“Rabbit Moon” by Jennifer Haigh

Jennifer Haigh (Photo: Beowulf Sheehan)

A midnight phone call can mean one of three things: a wrong number, a robocall or a terrible emergency. When suburban Bostonian, Claire Litvak receives a phone call from someone at the American consulate in Shanghai, it’s of the third variety: her daughter Lindsey is in the hospital on life support after she was hit by a drunk driver.

The idea for Rabbit Moon occurred when Jennifer Haigh, who wasn’t what one would call a China writer and hadn’t written about China in any previous novel, spent three months in Shanghai on a writing fellowship in 2016.

 

Rabbit Moon, Jennifer Haigh (Little, Brown and Company, April 2025)

This accident in Shanghai is not the Litvak family’s first experience with China; Lindsey’s younger sister Grace was adopted from an orphanage in Chongqing a decade earlier. And when Claire and husband Aaron were about to fly to China to adopt Grace, Aaron couldn’t get away due to a work commitment so their older daughter Lindsey went in his place. She took to Grace immediately and the two sisters developed an unbreakable bond.

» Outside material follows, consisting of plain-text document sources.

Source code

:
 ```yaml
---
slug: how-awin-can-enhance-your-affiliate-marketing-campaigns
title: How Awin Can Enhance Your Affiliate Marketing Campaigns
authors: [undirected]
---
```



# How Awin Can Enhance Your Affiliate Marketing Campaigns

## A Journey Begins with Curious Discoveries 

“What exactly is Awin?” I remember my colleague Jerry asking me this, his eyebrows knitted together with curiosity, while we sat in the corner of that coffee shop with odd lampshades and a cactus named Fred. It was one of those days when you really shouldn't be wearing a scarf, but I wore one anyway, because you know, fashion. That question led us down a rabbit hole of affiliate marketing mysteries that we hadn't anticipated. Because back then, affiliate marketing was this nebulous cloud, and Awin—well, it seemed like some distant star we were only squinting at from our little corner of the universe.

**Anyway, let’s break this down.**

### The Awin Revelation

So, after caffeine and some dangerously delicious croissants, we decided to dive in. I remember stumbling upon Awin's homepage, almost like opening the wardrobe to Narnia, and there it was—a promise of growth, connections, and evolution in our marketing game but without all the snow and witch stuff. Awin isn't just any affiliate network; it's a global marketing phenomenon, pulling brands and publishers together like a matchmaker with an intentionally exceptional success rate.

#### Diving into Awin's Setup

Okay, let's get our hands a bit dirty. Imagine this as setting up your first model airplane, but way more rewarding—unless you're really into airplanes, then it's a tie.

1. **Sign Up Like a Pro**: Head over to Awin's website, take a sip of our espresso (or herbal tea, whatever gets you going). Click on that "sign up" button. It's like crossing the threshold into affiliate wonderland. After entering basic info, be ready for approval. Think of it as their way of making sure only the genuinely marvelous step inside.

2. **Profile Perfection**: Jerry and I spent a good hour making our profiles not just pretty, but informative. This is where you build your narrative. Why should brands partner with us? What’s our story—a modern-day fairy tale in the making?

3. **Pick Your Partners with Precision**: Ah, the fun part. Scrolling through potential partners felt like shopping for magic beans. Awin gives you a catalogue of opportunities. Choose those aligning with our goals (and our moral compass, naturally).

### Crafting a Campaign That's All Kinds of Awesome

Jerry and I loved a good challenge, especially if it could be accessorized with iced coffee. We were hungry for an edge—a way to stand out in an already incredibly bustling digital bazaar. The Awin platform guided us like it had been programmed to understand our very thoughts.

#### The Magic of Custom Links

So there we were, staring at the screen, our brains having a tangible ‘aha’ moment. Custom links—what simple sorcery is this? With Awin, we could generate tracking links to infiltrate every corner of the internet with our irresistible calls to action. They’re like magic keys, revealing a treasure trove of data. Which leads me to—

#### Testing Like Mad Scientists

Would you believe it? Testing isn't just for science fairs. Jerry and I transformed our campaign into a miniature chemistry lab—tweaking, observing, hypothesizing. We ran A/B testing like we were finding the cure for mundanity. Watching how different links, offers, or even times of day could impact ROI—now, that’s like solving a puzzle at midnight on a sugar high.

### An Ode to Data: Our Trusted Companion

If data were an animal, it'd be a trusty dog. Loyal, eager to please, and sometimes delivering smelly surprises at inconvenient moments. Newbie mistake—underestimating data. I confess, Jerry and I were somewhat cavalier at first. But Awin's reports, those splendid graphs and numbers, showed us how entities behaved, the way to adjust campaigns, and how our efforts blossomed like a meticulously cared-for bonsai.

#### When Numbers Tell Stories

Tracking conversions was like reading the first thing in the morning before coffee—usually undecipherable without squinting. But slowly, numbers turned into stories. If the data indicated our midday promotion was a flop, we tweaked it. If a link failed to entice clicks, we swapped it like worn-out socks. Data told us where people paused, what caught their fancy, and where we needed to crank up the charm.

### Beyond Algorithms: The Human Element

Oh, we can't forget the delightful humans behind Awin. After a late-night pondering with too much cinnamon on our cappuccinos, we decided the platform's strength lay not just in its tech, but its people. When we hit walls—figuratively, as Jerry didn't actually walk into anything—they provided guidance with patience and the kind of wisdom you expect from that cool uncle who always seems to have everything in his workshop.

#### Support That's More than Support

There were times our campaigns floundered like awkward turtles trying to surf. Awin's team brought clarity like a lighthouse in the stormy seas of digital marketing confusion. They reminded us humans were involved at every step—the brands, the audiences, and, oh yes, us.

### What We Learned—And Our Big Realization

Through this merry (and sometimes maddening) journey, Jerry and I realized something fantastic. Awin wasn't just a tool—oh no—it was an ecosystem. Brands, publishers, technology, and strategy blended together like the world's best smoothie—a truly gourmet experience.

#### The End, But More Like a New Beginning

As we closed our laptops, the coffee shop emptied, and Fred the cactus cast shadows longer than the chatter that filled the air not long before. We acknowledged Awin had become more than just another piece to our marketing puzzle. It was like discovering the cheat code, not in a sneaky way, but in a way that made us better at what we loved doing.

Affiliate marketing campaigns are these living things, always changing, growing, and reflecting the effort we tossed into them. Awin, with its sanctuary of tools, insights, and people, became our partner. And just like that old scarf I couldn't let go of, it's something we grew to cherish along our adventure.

The title of the novel not only comes from the Mid-Autumn Festival, but also because the sisters—a decade apart in age—often look to the moon to connect when they’re not in the same geographic location. In the beginning of the book, just before Lindsey is hit by a car, Grace is away at summer camp.

 

In Shanghai the moon is invisible, the sky lit by a billion electric bulbs. Lindsey can’t see the rabbit, but her little sister sees it for her. In a cabin in the New Hampshire woods, Grace creeps out of her bunk and peers out the window, looking for the rabbit moon.

 

Claire and Aaron’s marriage had fallen apart; after Lindsey is hospitalized in Shanghai and her parents make their way to China, Haigh flashes back to the family’s earlier years and to explain the trauma that drove Lindsey to drop out of college after two years and move to China with her boyfriend Zach to teach English. On a trip to Shanghai, her life will change forever.

 

They’d come to Shanghai for a long weekend, on the cheap: a last-minute flight on a bargain airline, bunk beds in a youth hostel. The trip had been Lindsey’s idea. After ten months in Beijing, her Chinese had improved dramatically. This had created a distance before her and Zach, who knew ten words of Mandarin before they arrived and now knew eleven or twelve. Exploring a new city would, she hoped, make him fall in love with China—another unlikelihood, but it seemed worth a try.

 

Zach breaks up with her on that weekend in Shanghai and Lindsey is faced with a rent back in Beijing she can’t afford on her own even if she takes on more English students. After a chance meeting moments after her breakup, Lindsey finds a job in Shanghai and never returns to Beijing.

 

While Haigh has captured Shanghai in a way that seems as if she knew it for more than three months, her story—part mystery, part psychological thriller—could have taken place anywhere in the world: all of her characters come together through chance meetings, a message that is universal.

 

Statistically speaking, every meeting is improbable. Doubters can test this theory at home. Track your movements for seventy or eighty years and express them mathematically, a series of points plotted on a graph. Repeat one hundred seven billion times, for each person who has ever drawn breath on Earth. The odds of any two paths intersecting are vanishingly slim.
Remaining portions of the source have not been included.